The anti-neutrophil cytoplasmic antibody (ANCA)-associated vasculitides (AAVs) are a group of disorders involving severe, systemic, small-vessel vasculitis and are characterized by the development of autoantibodies to the neutrophil proteins leukocyte proteinase 3 (PR3-ANCA) or myeloperoxidase (MPO-ANCA). The three AAV subgroups, namely granulomatosis with polyangiitis (GPA), microscopic polyangiitis and eosinophilic GPA (EGPA), are defined according to clinical features. However, genetic and other clinical findings suggest that these clinical syndromes may be better classified as PR3-positive AAV (PR3-AAV), MPO-positive AAV (MPO-AAV) and, for EGPA, by the presence or absence of ANCA (ANCA+ or ANCA-, respectively). Although any tissue can be involved in AAV, the upper and lower respiratory tract and kidneys are most commonly and severely affected.
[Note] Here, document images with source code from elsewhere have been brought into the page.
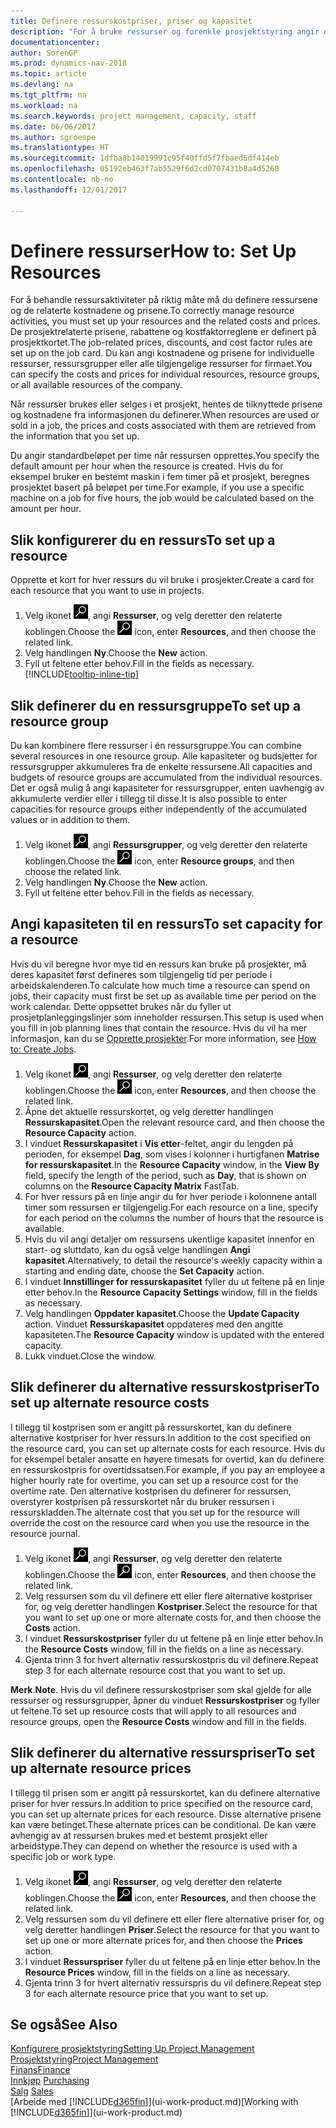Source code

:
 ```yaml
---
title: Definere ressurskostpriser, priser og kapasitet
description: "For å bruke ressurser og forenkle prosjektstyring angir du kostnadene og prisene for individuelle ressurser eller ressursgrupper, og angir ressurskapasiteten."
documentationcenter: 
author: SorenGP
ms.prod: dynamics-nav-2018
ms.topic: article
ms.devlang: na
ms.tgt_pltfrm: na
ms.workload: na
ms.search.keywords: project management, capacity, staff
ms.date: 06/06/2017
ms.author: sgroespe
ms.translationtype: HT
ms.sourcegitcommit: 1dfba8b14019991c95f40ffd5f7fbaed5df414eb
ms.openlocfilehash: 05192eb463f7ab5529f6d2cd0707431b8a4d5268
ms.contentlocale: nb-no
ms.lasthandoff: 12/01/2017

---
```

# <a name="how-to-set-up-resources"></a><span data-ttu-id="21278-103">Definere ressurser</span><span class="sxs-lookup"><span data-stu-id="21278-103">How to: Set Up Resources</span></span>
<span data-ttu-id="21278-104">For å behandle ressursaktiviteter på riktig måte må du definere ressursene og de relaterte kostnadene og prisene.</span><span class="sxs-lookup"><span data-stu-id="21278-104">To correctly manage resource activities, you must set up your resources and the related costs and prices.</span></span> <span data-ttu-id="21278-105">De prosjektrelaterte prisene, rabattene og kostfaktorreglene er definert på prosjektkortet.</span><span class="sxs-lookup"><span data-stu-id="21278-105">The job-related prices, discounts, and cost factor rules are set up on the job card.</span></span> <span data-ttu-id="21278-106">Du kan angi kostnadene og prisene for individuelle ressurser, ressursgrupper eller alle tilgjengelige ressurser for firmaet.</span><span class="sxs-lookup"><span data-stu-id="21278-106">You can specify the costs and prices for individual resources, resource groups, or all available resources of the company.</span></span>

<span data-ttu-id="21278-107">Når ressurser brukes eller selges i et prosjekt, hentes de tilknyttede prisene og kostnadene fra informasjonen du definerer.</span><span class="sxs-lookup"><span data-stu-id="21278-107">When resources are used or sold in a job, the prices and costs associated with them are retrieved from the information that you set up.</span></span>

<span data-ttu-id="21278-108">Du angir standardbeløpet per time når ressursen opprettes.</span><span class="sxs-lookup"><span data-stu-id="21278-108">You specify the default amount per hour when the resource is created.</span></span> <span data-ttu-id="21278-109">Hvis du for eksempel bruker en bestemt maskin i fem timer på et prosjekt, beregnes prosjektet basert på beløpet per time.</span><span class="sxs-lookup"><span data-stu-id="21278-109">For example, if you use a specific machine on a job for five hours, the job would be calculated based on the amount per hour.</span></span>

## <a name="to-set-up-a-resource"></a><span data-ttu-id="21278-110">Slik konfigurerer du en ressurs</span><span class="sxs-lookup"><span data-stu-id="21278-110">To set up a resource</span></span>
<span data-ttu-id="21278-111">Opprette et kort for hver ressurs du vil bruke i prosjekter.</span><span class="sxs-lookup"><span data-stu-id="21278-111">Create a card for each resource that you want to use in projects.</span></span>

1. <span data-ttu-id="21278-112">Velg ikonet ![Søk etter side eller rapport](media/ui-search/search_small.png "Søk etter side eller rapport"), angi **Ressurser**, og velg deretter den relaterte koblingen.</span><span class="sxs-lookup"><span data-stu-id="21278-112">Choose the ![Search for Page or Report](media/ui-search/search_small.png "Search for Page or Report icon") icon, enter **Resources**, and then choose the related link.</span></span>
2. <span data-ttu-id="21278-113">Velg handlingen **Ny**.</span><span class="sxs-lookup"><span data-stu-id="21278-113">Choose the **New** action.</span></span>
3. <span data-ttu-id="21278-114">Fyll ut feltene etter behov.</span><span class="sxs-lookup"><span data-stu-id="21278-114">Fill in the fields as necessary.</span></span> [!INCLUDE[tooltip-inline-tip](includes/tooltip-inline-tip_md.md)]  

## <a name="to-set-up-a-resource-group"></a><span data-ttu-id="21278-115">Slik definerer du en ressursgruppe</span><span class="sxs-lookup"><span data-stu-id="21278-115">To set up a resource group</span></span>
<span data-ttu-id="21278-116">Du kan kombinere flere ressurser i én ressursgruppe.</span><span class="sxs-lookup"><span data-stu-id="21278-116">You can combine several resources in one resource group.</span></span> <span data-ttu-id="21278-117">Alle kapasiteter og budsjetter for ressursgrupper akkumuleres fra de enkelte ressursene.</span><span class="sxs-lookup"><span data-stu-id="21278-117">All capacities and budgets of resource groups are accumulated from the individual resources.</span></span> <span data-ttu-id="21278-118">Det er også mulig å angi kapasiteter for ressursgrupper, enten uavhengig av akkumulerte verdier eller i tillegg til disse.</span><span class="sxs-lookup"><span data-stu-id="21278-118">It is also possible to enter capacities for resource groups either independently of the accumulated values or in addition to them.</span></span>

1. <span data-ttu-id="21278-119">Velg ikonet ![Søk etter side eller rapport](media/ui-search/search_small.png "Søk etter side eller rapport"), angi **Ressursgrupper**, og velg deretter den relaterte koblingen.</span><span class="sxs-lookup"><span data-stu-id="21278-119">Choose the ![Search for Page or Report](media/ui-search/search_small.png "Search for Page or Report icon") icon, enter **Resource groups**, and then choose the related link.</span></span>
2. <span data-ttu-id="21278-120">Velg handlingen **Ny**.</span><span class="sxs-lookup"><span data-stu-id="21278-120">Choose the **New** action.</span></span>
3. <span data-ttu-id="21278-121">Fyll ut feltene etter behov.</span><span class="sxs-lookup"><span data-stu-id="21278-121">Fill in the fields as necessary.</span></span>

## <a name="to-set-capacity-for-a-resource"></a><span data-ttu-id="21278-122">Angi kapasiteten til en ressurs</span><span class="sxs-lookup"><span data-stu-id="21278-122">To set capacity for a resource</span></span>
<span data-ttu-id="21278-123">Hvis du vil beregne hvor mye tid en ressurs kan bruke på prosjekter, må deres kapasitet først defineres som tilgjengelig tid per periode i arbeidskalenderen.</span><span class="sxs-lookup"><span data-stu-id="21278-123">To calculate how much time a resource can spend on jobs, their capacity must first be set up as available time per period on the work calendar.</span></span> <span data-ttu-id="21278-124">Dette oppsettet brukes når du fyller ut prosjetplanleggingslinjer som inneholder ressursen.</span><span class="sxs-lookup"><span data-stu-id="21278-124">This setup is used when you fill in job planning lines that contain the resource.</span></span> <span data-ttu-id="21278-125">Hvis du vil ha mer informasjon, kan du se [Opprette prosjekter](projects-how-create-jobs.md).</span><span class="sxs-lookup"><span data-stu-id="21278-125">For more information, see [How to: Create Jobs](projects-how-create-jobs.md).</span></span>

1. <span data-ttu-id="21278-126">Velg ikonet ![Søk etter side eller rapport](media/ui-search/search_small.png "Søk etter side eller rapport"), angi **Ressurser**, og velg deretter den relaterte koblingen.</span><span class="sxs-lookup"><span data-stu-id="21278-126">Choose the ![Search for Page or Report](media/ui-search/search_small.png "Search for Page or Report icon") icon, enter **Resources**, and then choose the related link.</span></span>
2. <span data-ttu-id="21278-127">Åpne det aktuelle ressurskortet, og velg deretter handlingen **Ressurskapasitet**.</span><span class="sxs-lookup"><span data-stu-id="21278-127">Open the relevant resource card, and then choose the **Resource Capacity** action.</span></span>
3. <span data-ttu-id="21278-128">I vinduet **Ressurskapasitet** i **Vis etter**-feltet, angir du lengden på perioden, for eksempel **Dag**, som vises i kolonner i hurtigfanen **Matrise for ressurskapasitet**.</span><span class="sxs-lookup"><span data-stu-id="21278-128">In the **Resource Capacity** window, in the **View By** field, specify the length of the period, such as **Day**, that is shown on columns on the **Resource Capacity Matrix** FastTab.</span></span>
4. <span data-ttu-id="21278-129">For hver ressurs på en linje angir du for hver periode i kolonnene antall timer som ressursen er tilgjengelig.</span><span class="sxs-lookup"><span data-stu-id="21278-129">For each resource on a line, specify for each period on the columns the number of hours that the resource is available.</span></span>
5. <span data-ttu-id="21278-130">Hvis du vil angi detaljer om ressursens ukentlige kapasitet innenfor en start- og sluttdato, kan du også velge handlingen **Angi kapasitet**.</span><span class="sxs-lookup"><span data-stu-id="21278-130">Alternatively, to detail the resource's weekly capacity within a starting and ending date, choose the **Set Capacity** action.</span></span>
6. <span data-ttu-id="21278-131">I vinduet **Innstillinger for ressurskapasitet** fyller du ut feltene på en linje etter behov.</span><span class="sxs-lookup"><span data-stu-id="21278-131">In the **Resource Capacity Settings** window, fill in the fields as necessary.</span></span>
7. <span data-ttu-id="21278-132">Velg handlingen **Oppdater kapasitet**.</span><span class="sxs-lookup"><span data-stu-id="21278-132">Choose the **Update Capacity** action.</span></span> <span data-ttu-id="21278-133">Vinduet **Ressurskapasitet** oppdateres med den angitte kapasiteten.</span><span class="sxs-lookup"><span data-stu-id="21278-133">The **Resource Capacity** window is updated with the entered capacity.</span></span>
8. <span data-ttu-id="21278-134">Lukk vinduet.</span><span class="sxs-lookup"><span data-stu-id="21278-134">Close the window.</span></span>

## <a name="to-set-up-alternate-resource-costs"></a><span data-ttu-id="21278-135">Slik definerer du alternative ressurskostpriser</span><span class="sxs-lookup"><span data-stu-id="21278-135">To set up alternate resource costs</span></span>
<span data-ttu-id="21278-136">I tillegg til kostprisen som er angitt på ressurskortet, kan du definere alternative kostpriser for hver ressurs.</span><span class="sxs-lookup"><span data-stu-id="21278-136">In addition to the cost specified on the resource card, you can set up alternate costs for each resource.</span></span> <span data-ttu-id="21278-137">Hvis du for eksempel betaler ansatte en høyere timesats for overtid, kan du definere en ressurskostpris for overtidssatsen.</span><span class="sxs-lookup"><span data-stu-id="21278-137">For example, if you pay an employee a higher hourly rate for overtime, you can set up a resource cost for the overtime rate.</span></span> <span data-ttu-id="21278-138">Den alternative kostprisen du definerer for ressursen, overstyrer kostprisen på ressurskortet når du bruker ressursen i ressurskladden.</span><span class="sxs-lookup"><span data-stu-id="21278-138">The alternate cost that you set up for the resource will override the cost on the resource card when you use the resource in the resource journal.</span></span>

1. <span data-ttu-id="21278-139">Velg ikonet ![Søk etter side eller rapport](media/ui-search/search_small.png "Søk etter side eller rapport"), angi **Ressurser**, og velg deretter den relaterte koblingen.</span><span class="sxs-lookup"><span data-stu-id="21278-139">Choose the ![Search for Page or Report](media/ui-search/search_small.png "Search for Page or Report icon") icon, enter **Resources**, and then choose the related link.</span></span>  
2. <span data-ttu-id="21278-140">Velg ressursen som du vil definere ett eller flere alternative kostpriser for, og velg deretter handlingen **Kostpriser**.</span><span class="sxs-lookup"><span data-stu-id="21278-140">Select the resource for that you want to set up one or more alternate costs for, and then choose the **Costs** action.</span></span>  
3. <span data-ttu-id="21278-141">I vinduet **Ressurskostpriser** fyller du ut feltene på en linje etter behov.</span><span class="sxs-lookup"><span data-stu-id="21278-141">In the **Resource Costs** window, fill in the fields on a line as necessary.</span></span>  
4. <span data-ttu-id="21278-142">Gjenta trinn 3 for hvert alternativ ressurskostpris du vil definere.</span><span class="sxs-lookup"><span data-stu-id="21278-142">Repeat step 3 for each alternate resource cost that you want to set up.</span></span>

<span data-ttu-id="21278-143">**Merk**.</span><span class="sxs-lookup"><span data-stu-id="21278-143">**Note**.</span></span> <span data-ttu-id="21278-144">Hvis du vil definere ressurskostpriser som skal gjelde for alle ressurser og ressursgrupper, åpner du vinduet **Ressurskostpriser** og fyller ut feltene.</span><span class="sxs-lookup"><span data-stu-id="21278-144">To set up resource costs that will apply to all resources and resource groups, open the **Resource Costs** window and fill in the fields.</span></span>

## <a name="to-set-up-alternate-resource-prices"></a><span data-ttu-id="21278-145">Slik definerer du alternative ressurspriser</span><span class="sxs-lookup"><span data-stu-id="21278-145">To set up alternate resource prices</span></span>
<span data-ttu-id="21278-146">I tillegg til prisen som er angitt på ressurskortet, kan du definere alternative priser for hver ressurs.</span><span class="sxs-lookup"><span data-stu-id="21278-146">In addition to price specified on the resource card, you can set up alternate prices for each resource.</span></span> <span data-ttu-id="21278-147">Disse alternative prisene kan være betinget.</span><span class="sxs-lookup"><span data-stu-id="21278-147">These alternate prices can be conditional.</span></span> <span data-ttu-id="21278-148">De kan være avhengig av at ressursen brukes med et bestemt prosjekt eller arbeidstype.</span><span class="sxs-lookup"><span data-stu-id="21278-148">They can depend on whether the resource is used with a specific job or work type.</span></span>

1. <span data-ttu-id="21278-149">Velg ikonet ![Søk etter side eller rapport](media/ui-search/search_small.png "Søk etter side eller rapport"), angi **Ressurser**, og velg deretter den relaterte koblingen.</span><span class="sxs-lookup"><span data-stu-id="21278-149">Choose the ![Search for Page or Report](media/ui-search/search_small.png "Search for Page or Report icon") icon, enter **Resources**, and then choose the related link.</span></span>
2. <span data-ttu-id="21278-150">Velg ressursen som du vil definere ett eller flere alternative priser for, og velg deretter handlingen **Priser**.</span><span class="sxs-lookup"><span data-stu-id="21278-150">Select the resource for that you want to set up one or more alternate prices for, and then choose the **Prices** action.</span></span>
3. <span data-ttu-id="21278-151">I vinduet **Ressurspriser** fyller du ut feltene på en linje etter behov.</span><span class="sxs-lookup"><span data-stu-id="21278-151">In the **Resource Prices** window, fill in the fields on a line as necessary.</span></span>
4. <span data-ttu-id="21278-152">Gjenta trinn 3 for hvert alternativ ressurspris du vil definere.</span><span class="sxs-lookup"><span data-stu-id="21278-152">Repeat step 3 for each alternate resource price that you want to set up.</span></span>

## <a name="see-also"></a><span data-ttu-id="21278-153">Se også</span><span class="sxs-lookup"><span data-stu-id="21278-153">See Also</span></span>
[<span data-ttu-id="21278-154">Konfigurere prosjektstyring</span><span class="sxs-lookup"><span data-stu-id="21278-154">Setting Up Project Management</span></span>](projects-setup-projects.md)  
[<span data-ttu-id="21278-155">Prosjektstyring</span><span class="sxs-lookup"><span data-stu-id="21278-155">Project Management</span></span>](projects-manage-projects.md)  
[<span data-ttu-id="21278-156">Finans</span><span class="sxs-lookup"><span data-stu-id="21278-156">Finance</span></span>](finance.md)  
<span data-ttu-id="21278-157">[Innkjøp](purchasing-manage-purchasing.md)       </span><span class="sxs-lookup"><span data-stu-id="21278-157">[Purchasing](purchasing-manage-purchasing.md)       </span></span>  
<span data-ttu-id="21278-158">[Salg](sales-manage-sales.md)    </span><span class="sxs-lookup"><span data-stu-id="21278-158">[Sales](sales-manage-sales.md)    </span></span>  
<span data-ttu-id="21278-159">[Arbeide med [!INCLUDE[d365fin](includes/d365fin_md.md)]](ui-work-product.md)</span><span class="sxs-lookup"><span data-stu-id="21278-159">[Working with [!INCLUDE[d365fin](includes/d365fin_md.md)]](ui-work-product.md)</span></span>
AAVs have a complex and unique pathogenesis, with evidence for a loss of tolerance to neutrophil proteins, which leads to ANCA-mediated neutrophil activation, recruitment and injury, with effector T cells also involved. Without therapy, prognosis is poor but treatments, typically immunosuppressants, have improved survival, albeit with considerable morbidity from glucocorticoids and other immunosuppressive medications. Current challenges include improving the measures of disease activity and risk of relapse, uncertainty about optimal therapy duration and a need for targeted therapies with fewer adverse effects. Meeting these challenges requires a more detailed knowledge of the fundamental biology of AAV as well as cooperative international research and clinical trials with meaningful input from patients.